◆ **Collected data entries**:
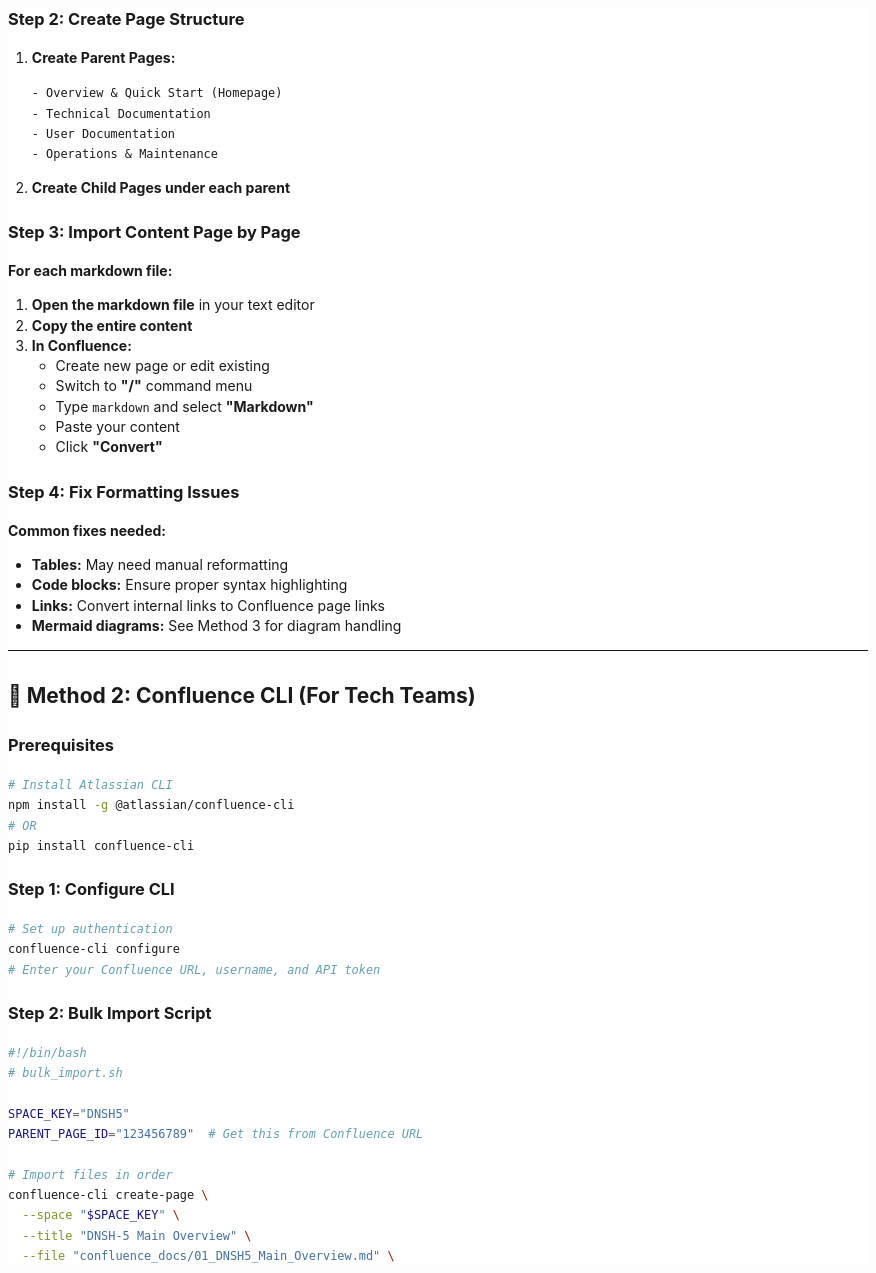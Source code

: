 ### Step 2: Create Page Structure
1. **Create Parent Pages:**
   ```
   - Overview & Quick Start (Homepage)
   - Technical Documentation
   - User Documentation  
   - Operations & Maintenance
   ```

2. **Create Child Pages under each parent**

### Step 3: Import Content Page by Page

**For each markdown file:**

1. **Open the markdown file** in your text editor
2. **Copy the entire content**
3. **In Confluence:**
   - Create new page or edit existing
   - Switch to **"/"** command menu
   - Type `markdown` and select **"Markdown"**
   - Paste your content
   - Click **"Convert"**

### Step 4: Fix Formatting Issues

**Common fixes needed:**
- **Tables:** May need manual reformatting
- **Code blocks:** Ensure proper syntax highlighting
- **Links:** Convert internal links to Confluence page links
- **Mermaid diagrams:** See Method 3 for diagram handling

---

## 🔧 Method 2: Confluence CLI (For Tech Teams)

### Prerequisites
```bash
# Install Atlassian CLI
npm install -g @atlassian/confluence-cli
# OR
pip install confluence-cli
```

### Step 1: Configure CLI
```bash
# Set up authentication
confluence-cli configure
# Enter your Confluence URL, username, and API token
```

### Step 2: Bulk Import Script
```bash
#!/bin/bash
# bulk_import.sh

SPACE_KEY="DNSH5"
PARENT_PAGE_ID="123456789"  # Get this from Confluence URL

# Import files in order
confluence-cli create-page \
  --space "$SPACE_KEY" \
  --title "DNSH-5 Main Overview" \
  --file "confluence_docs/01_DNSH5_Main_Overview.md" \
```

--

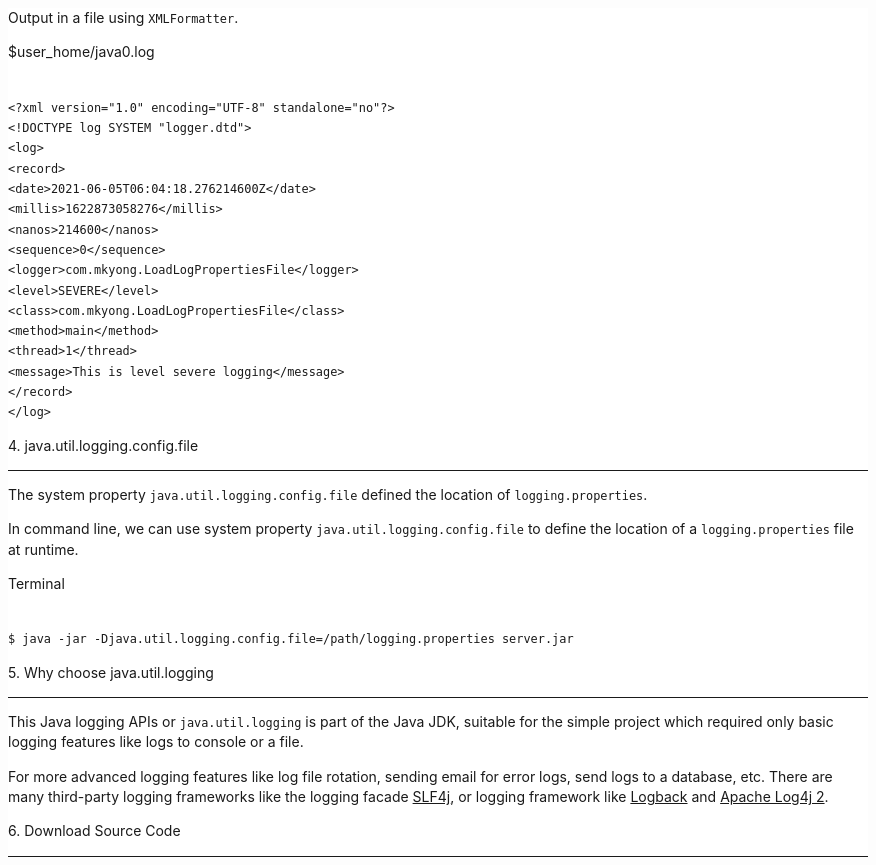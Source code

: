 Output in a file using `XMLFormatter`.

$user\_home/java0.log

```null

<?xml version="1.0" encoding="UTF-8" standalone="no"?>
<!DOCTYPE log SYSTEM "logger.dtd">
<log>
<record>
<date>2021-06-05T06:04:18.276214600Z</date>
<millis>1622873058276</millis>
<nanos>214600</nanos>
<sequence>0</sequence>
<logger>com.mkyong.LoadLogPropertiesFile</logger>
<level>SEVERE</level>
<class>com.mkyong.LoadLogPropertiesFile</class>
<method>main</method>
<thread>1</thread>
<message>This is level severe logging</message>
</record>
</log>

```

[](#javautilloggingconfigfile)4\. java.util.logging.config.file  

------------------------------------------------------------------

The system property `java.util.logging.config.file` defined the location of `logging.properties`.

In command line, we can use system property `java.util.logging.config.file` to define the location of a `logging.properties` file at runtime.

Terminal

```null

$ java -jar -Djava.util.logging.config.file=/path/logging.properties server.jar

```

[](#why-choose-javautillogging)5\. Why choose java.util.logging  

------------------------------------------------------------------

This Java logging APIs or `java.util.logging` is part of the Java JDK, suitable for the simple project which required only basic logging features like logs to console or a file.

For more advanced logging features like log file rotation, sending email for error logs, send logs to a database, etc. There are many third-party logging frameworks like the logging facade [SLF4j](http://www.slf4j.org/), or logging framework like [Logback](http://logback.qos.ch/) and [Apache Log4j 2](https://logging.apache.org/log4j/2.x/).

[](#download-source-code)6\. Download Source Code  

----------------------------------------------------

---

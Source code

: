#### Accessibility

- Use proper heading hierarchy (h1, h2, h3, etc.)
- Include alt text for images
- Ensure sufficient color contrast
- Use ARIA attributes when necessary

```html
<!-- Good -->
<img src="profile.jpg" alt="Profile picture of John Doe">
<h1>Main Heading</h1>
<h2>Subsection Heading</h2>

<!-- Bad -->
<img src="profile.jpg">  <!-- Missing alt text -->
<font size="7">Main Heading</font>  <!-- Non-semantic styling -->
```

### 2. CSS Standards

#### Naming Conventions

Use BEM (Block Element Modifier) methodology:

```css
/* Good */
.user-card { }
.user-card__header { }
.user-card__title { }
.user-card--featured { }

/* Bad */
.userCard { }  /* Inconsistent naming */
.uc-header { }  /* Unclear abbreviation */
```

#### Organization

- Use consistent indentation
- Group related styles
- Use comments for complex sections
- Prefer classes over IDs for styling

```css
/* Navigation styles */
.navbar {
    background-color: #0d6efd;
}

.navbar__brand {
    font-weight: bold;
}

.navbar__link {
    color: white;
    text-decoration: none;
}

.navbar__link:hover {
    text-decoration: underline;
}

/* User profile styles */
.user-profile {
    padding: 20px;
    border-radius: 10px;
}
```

◆ **YOUR ASSIGNMENT**: A single number is the whole answer: the count of lines above that hold "each".

◆ **SOLUTION BELOW**: 2